■ Exercise objective: Each record should be retyped word for word.

Items listed in a dataset:

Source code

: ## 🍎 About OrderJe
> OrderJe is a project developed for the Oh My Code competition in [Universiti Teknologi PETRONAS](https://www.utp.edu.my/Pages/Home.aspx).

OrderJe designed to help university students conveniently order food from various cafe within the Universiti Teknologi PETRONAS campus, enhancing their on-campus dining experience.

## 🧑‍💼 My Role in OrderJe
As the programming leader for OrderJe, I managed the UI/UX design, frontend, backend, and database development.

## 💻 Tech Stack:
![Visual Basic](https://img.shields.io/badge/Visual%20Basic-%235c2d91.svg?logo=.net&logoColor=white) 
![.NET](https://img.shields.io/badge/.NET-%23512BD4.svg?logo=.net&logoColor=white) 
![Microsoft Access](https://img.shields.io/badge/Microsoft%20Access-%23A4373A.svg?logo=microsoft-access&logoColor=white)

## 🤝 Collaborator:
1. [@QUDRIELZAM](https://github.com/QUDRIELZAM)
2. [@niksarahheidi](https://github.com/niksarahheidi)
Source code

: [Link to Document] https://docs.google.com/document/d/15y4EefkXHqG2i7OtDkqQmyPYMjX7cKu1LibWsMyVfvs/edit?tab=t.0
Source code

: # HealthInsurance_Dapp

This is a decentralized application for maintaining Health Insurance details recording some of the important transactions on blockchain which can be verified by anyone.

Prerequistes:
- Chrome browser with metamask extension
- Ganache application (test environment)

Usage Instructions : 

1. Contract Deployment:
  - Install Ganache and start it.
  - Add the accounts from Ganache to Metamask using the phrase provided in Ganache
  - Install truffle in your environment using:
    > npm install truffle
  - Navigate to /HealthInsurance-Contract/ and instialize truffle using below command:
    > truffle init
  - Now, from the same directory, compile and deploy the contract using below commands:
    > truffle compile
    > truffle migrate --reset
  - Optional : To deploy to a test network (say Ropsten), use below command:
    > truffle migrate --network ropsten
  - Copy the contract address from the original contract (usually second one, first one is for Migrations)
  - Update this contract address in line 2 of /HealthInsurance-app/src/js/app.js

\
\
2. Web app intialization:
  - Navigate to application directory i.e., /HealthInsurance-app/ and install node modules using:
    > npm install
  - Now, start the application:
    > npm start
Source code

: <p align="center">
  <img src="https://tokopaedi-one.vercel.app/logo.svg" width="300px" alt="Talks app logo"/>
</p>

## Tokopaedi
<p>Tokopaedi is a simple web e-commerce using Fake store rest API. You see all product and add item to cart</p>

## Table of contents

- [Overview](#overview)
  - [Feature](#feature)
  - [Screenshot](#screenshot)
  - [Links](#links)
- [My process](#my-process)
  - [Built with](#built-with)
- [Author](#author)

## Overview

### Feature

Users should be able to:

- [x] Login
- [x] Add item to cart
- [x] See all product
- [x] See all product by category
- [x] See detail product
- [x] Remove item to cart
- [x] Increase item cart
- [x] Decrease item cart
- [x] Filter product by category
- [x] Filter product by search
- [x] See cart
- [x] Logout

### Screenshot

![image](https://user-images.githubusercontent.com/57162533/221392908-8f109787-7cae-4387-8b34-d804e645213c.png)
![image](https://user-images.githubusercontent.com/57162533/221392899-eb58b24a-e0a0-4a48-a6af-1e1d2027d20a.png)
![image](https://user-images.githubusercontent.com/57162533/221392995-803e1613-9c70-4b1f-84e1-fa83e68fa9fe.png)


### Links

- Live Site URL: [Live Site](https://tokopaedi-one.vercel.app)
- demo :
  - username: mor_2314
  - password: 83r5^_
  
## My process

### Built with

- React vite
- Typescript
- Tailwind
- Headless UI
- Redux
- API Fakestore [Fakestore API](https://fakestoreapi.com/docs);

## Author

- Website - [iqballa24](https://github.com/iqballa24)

■ Answer box:
Source code

: ## 🍎 About OrderJe
> OrderJe is a project developed for the Oh My Code competition in [Universiti Teknologi PETRONAS](https://www.utp.edu.my/Pages/Home.aspx).

OrderJe designed to help university students conveniently order food from various cafe within the Universiti Teknologi PETRONAS campus, enhancing their on-campus dining experience.

## 🧑‍💼 My Role in OrderJe
As the programming leader for OrderJe, I managed the UI/UX design, frontend, backend, and database development.

## 💻 Tech Stack:
![Visual Basic](https://img.shields.io/badge/Visual%20Basic-%235c2d91.svg?logo=.net&logoColor=white) 
![.NET](https://img.shields.io/badge/.NET-%23512BD4.svg?logo=.net&logoColor=white) 
![Microsoft Access](https://img.shields.io/badge/Microsoft%20Access-%23A4373A.svg?logo=microsoft-access&logoColor=white)

## 🤝 Collaborator:
1. [@QUDRIELZAM](https://github.com/QUDRIELZAM)
2. [@niksarahheidi](https://github.com/niksarahheidi)
Source code

: [Link to Document] https://docs.google.com/document/d/15y4EefkXHqG2i7OtDkqQmyPYMjX7cKu1LibWsMyVfvs/edit?tab=t.0
Source code

: # HealthInsurance_Dapp

This is a decentralized application for maintaining Health Insurance details recording some of the important transactions on blockchain which can be verified by anyone.

Prerequistes:
- Chrome browser with metamask extension
- Ganache application (test environment)

Usage Instructions : 

1. Contract Deployment:
  - Install Ganache and start it.
  - Add the accounts from Ganache to Metamask using the phrase provided in Ganache
  - Install truffle in your environment using:
    > npm install truffle
  - Navigate to /HealthInsurance-Contract/ and instialize truffle using below command:
    > truffle init
  - Now, from the same directory, compile and deploy the contract using below commands:
    > truffle compile
    > truffle migrate --reset
  - Optional : To deploy to a test network (say Ropsten), use below command:
    > truffle migrate --network ropsten
  - Copy the contract address from the original contract (usually second one, first one is for Migrations)
  - Update this contract address in line 2 of /HealthInsurance-app/src/js/app.js

\
\
2. Web app intialization:
  - Navigate to application directory i.e., /HealthInsurance-app/ and install node modules using:
    > npm install
  - Now, start the application:
    > npm start
Source code

: <p align="center">
  <img src="https://tokopaedi-one.vercel.app/logo.svg" width="300px" alt="Talks app logo"/>
</p>

## Tokopaedi
<p>Tokopaedi is a simple web e-commerce using Fake store rest API. You see all product and add item to cart</p>

## Table of contents

- [Overview](#overview)
  - [Feature](#feature)
  - [Screenshot](#screenshot)
  - [Links](#links)
- [My process](#my-process)
  - [Built with](#built-with)
- [Author](#author)

## Overview

### Feature

Users should be able to:

- [x] Login
- [x] Add item to cart
- [x] See all product
- [x] See all product by category
- [x] See detail product
- [x] Remove item to cart
- [x] Increase item cart
- [x] Decrease item cart
- [x] Filter product by category
- [x] Filter product by search
- [x] See cart
- [x] Logout

### Screenshot

![image](https://user-images.githubusercontent.com/57162533/221392908-8f109787-7cae-4387-8b34-d804e645213c.png)
![image](https://user-images.githubusercontent.com/57162533/221392899-eb58b24a-e0a0-4a48-a6af-1e1d2027d20a.png)
![image](https://user-images.githubusercontent.com/57162533/221392995-803e1613-9c70-4b1f-84e1-fa83e68fa9fe.png)


### Links

- Live Site URL: [Live Site](https://tokopaedi-one.vercel.app)
- demo :
  - username: mor_2314
  - password: 83r5^_
  
## My process

### Built with

- React vite
- Typescript
- Tailwind
- Headless UI
- Redux
- API Fakestore [Fakestore API](https://fakestoreapi.com/docs);

## Author

- Website - [iqballa24](https://github.com/iqballa24)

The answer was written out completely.